(STUDY MATERIAL)
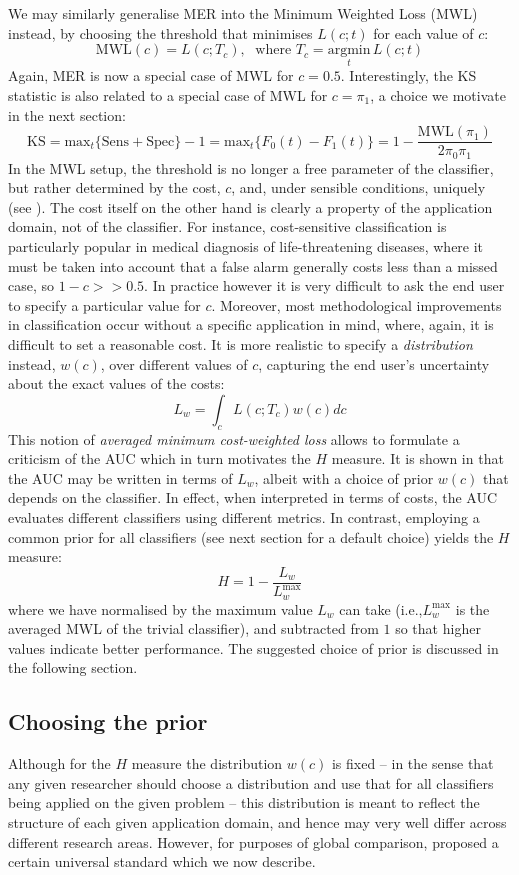 \documentclass{article}
\begin{document}
{We may similarly generalise MER into the Minimum Weighted Loss (MWL) instead, by choosing the threshold that minimises $L(c;t)$ for each value of $c$:
\[
\text{MWL}(c) = L(c;T_c), \; \text{ where }T_c = \underset{t}{\text{argmin}}\,L(c;t)
\]
Again, MER is now a special case of MWL for $c=0.5$. Interestingly, the KS statistic is also related to a special case of MWL for $c=\pi_1$, a choice we motivate in the next section:
\[
\text{KS} = \text{max}_t \{\text{Sens}+\text{Spec}\} -1 = \text{max}_t \{F_0(t)-F_1(t)\} = 1-\frac{\text{MWL}(\pi_1)}{2\pi_0 \pi_1}
\]
In the MWL setup, the threshold is no longer a free parameter of the classifier, but rather determined by the cost, $c$, and, under sensible conditions, uniquely (see \cite{hand2010a}). The cost itself on the other hand is clearly a property of the application domain, not of the classifier. For instance, cost-sensitive classification is particularly popular in medical diagnosis of life-threatening diseases, where it must be taken into account that a false alarm generally costs less than a missed case, so $1-c >> 0.5$. In practice  however it is very difficult to ask the end user to specify a particular value for $c$. Moreover, most methodological improvements in classification occur without a specific application in mind, where, again, it is difficult to set a reasonable cost.  It is more realistic to specify a \emph{distribution} instead, $w(c)$, over different values of $c$, capturing the end user's uncertainty about the exact values of the costs:
\[
L_w = \int_c L(c;T_c)w(c)dc
\]}
This notion of \emph{averaged minimum cost-weighted loss} allows to formulate a criticism of the AUC which in turn motivates the $H$ measure. It is shown in \cite{hand2009} that the AUC may be written in terms of $L_w$, albeit with a choice of prior $w(c)$ that depends on the classifier. In effect, when interpreted in terms of costs, the AUC  evaluates different classifiers using different metrics. In contrast, employing a common prior for all classifiers (see next section for a default choice) yields the $H$ measure:
\[
H = 1-\frac{L_w}{L_w^{\text{max}}}
\]
where we have normalised by the maximum value $L_w$ can take (i.e.,$L_w^{\text{max}}$ is the averaged MWL of the trivial classifier), and subtracted from $1$ so that higher values indicate better performance. The suggested choice of prior is discussed in the following section.


\subsection{Choosing the prior}
Although for the $H$ measure the distribution $w(c)$ is fixed -- in the sense that any given researcher should choose a distribution and use that for all classifiers being applied on the given problem -- this distribution is meant to reflect the structure of each given application domain, and hence may very well differ across different research areas. However, for purposes of global comparison, \cite{hand2012} proposed a certain universal standard which we now describe.
\end{document}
(End STUDY MATERIAL)
— WORK REQUIRED —
In your copy, restate the data above word for word but leave out any picture.

— RESPONSE AREA —
 \documentclass{article}
\begin{document}
{We may similarly generalise MER into the Minimum Weighted Loss (MWL) instead, by choosing the threshold that minimises $L(c;t)$ for each value of $c$:
\[
\text{MWL}(c) = L(c;T_c), \; \text{ where }T_c = \underset{t}{\text{argmin}}\,L(c;t)
\]
Again, MER is now a special case of MWL for $c=0.5$. Interestingly, the KS statistic is also related to a special case of MWL for $c=\pi_1$, a choice we motivate in the next section:
\[
\text{KS} = \text{max}_t \{\text{Sens}+\text{Spec}\} -1 = \text{max}_t \{F_0(t)-F_1(t)\} = 1-\frac{\text{MWL}(\pi_1)}{2\pi_0 \pi_1}
\]
In the MWL setup, the threshold is no longer a free parameter of the classifier, but rather determined by the cost, $c$, and, under sensible conditions, uniquely (see \cite{hand2010a}). The cost itself on the other hand is clearly a property of the application domain, not of the classifier. For instance, cost-sensitive classification is particularly popular in medical diagnosis of life-threatening diseases, where it must be taken into account that a false alarm generally costs less than a missed case, so $1-c >> 0.5$. In practice  however it is very difficult to ask the end user to specify a particular value for $c$. Moreover, most methodological improvements in classification occur without a specific application in mind, where, again, it is difficult to set a reasonable cost.  It is more realistic to specify a \emph{distribution} instead, $w(c)$, over different values of $c$, capturing the end user's uncertainty about the exact values of the costs:
\[
L_w = \int_c L(c;T_c)w(c)dc
\]}
This notion of \emph{averaged minimum cost-weighted loss} allows to formulate a criticism of the AUC which in turn motivates the $H$ measure. It is shown in \cite{hand2009} that the AUC may be written in terms of $L_w$, albeit with a choice of prior $w(c)$ that depends on the classifier. In effect, when interpreted in terms of costs, the AUC  evaluates different classifiers using different metrics. In contrast, employing a common prior for all classifiers (see next section for a default choice) yields the $H$ measure:
\[
H = 1-\frac{L_w}{L_w^{\text{max}}}
\]
where we have normalised by the maximum value $L_w$ can take (i.e.,$L_w^{\text{max}}$ is the averaged MWL of the trivial classifier), and subtracted from $1$ so that higher values indicate better performance. The suggested choice of prior is discussed in the following section.


\subsection{Choosing the prior}
Although for the $H$ measure the distribution $w(c)$ is fixed -- in the sense that any given researcher should choose a distribution and use that for all classifiers being applied on the given problem -- this distribution is meant to reflect the structure of each given application domain, and hence may very well differ across different research areas. However, for purposes of global comparison, \cite{hand2012} proposed a certain universal standard which we now describe.
\end{document}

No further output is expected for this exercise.